I think the change has been made upstream. In fact, the behaviour
depends on your current locale. Try this:

fgrep "<Multi_key> <c> <o>" /usr/share/X11/locale/*/Compose

You will see that there are still locales where "Compose c o" maps to
"ǒ", in detail en_US.UTF-8 and fi_FI.UTF-8. In all other locales it is
mapped to "©".

> This makes the Compose key somewhat more useless in Ubuntu 9.04 than
> in Ubuntu 8.10, I think, if this is a Ubuntu 8.10 vs. Ubuntu 9.04
> issue, that is.

Don't despair, there are still possibilities to enter it:

As unicode:
Press Ctrl-Shift-u followed by 01d2 and Space.
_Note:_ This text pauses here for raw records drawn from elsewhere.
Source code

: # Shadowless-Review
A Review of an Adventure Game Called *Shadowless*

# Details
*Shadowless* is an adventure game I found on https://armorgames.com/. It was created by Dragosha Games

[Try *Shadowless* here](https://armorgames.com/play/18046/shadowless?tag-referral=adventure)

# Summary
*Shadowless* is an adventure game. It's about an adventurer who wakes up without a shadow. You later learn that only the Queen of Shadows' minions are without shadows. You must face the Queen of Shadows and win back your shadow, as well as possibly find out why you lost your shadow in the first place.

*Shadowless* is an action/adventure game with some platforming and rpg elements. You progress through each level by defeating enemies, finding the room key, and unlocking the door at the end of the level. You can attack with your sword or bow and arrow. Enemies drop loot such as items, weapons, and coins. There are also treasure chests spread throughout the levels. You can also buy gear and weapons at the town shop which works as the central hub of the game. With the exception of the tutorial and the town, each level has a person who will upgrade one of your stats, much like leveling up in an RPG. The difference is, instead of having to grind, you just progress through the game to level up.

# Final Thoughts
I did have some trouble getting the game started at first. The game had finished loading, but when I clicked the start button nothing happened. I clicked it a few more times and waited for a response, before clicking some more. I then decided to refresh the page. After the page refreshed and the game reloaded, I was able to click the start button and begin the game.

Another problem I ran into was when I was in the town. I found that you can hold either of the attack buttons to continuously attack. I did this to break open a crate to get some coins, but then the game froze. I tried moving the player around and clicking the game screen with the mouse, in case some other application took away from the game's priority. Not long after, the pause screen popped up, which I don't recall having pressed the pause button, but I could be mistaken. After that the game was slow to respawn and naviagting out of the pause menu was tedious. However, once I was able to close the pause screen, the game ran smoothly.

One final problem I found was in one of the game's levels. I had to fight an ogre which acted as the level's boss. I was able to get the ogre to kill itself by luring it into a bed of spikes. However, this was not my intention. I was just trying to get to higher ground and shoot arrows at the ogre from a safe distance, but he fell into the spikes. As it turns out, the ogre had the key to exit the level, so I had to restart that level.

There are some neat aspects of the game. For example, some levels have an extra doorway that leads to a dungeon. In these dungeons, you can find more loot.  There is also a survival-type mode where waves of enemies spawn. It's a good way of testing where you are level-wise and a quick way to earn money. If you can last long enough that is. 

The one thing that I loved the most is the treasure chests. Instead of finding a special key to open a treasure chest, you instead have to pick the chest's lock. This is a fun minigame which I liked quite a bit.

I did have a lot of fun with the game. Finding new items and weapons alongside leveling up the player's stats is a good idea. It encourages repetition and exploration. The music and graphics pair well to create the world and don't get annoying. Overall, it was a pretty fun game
By creating your own compose mappings:
Create a file named ~/.XCompose by either copying one of
the /usr/share/X11/locale/*/Compose files or by editing it from scratch.
This way, you can create any mapping you want. You could also copy the
file from your Ubuntu 8.10 installation if you want it to be 100%
compatible.


[x] ulf
-- 
If you can stay calm, while all around you is chaos... then you
probably haven't completely understood the seriousness of the situation.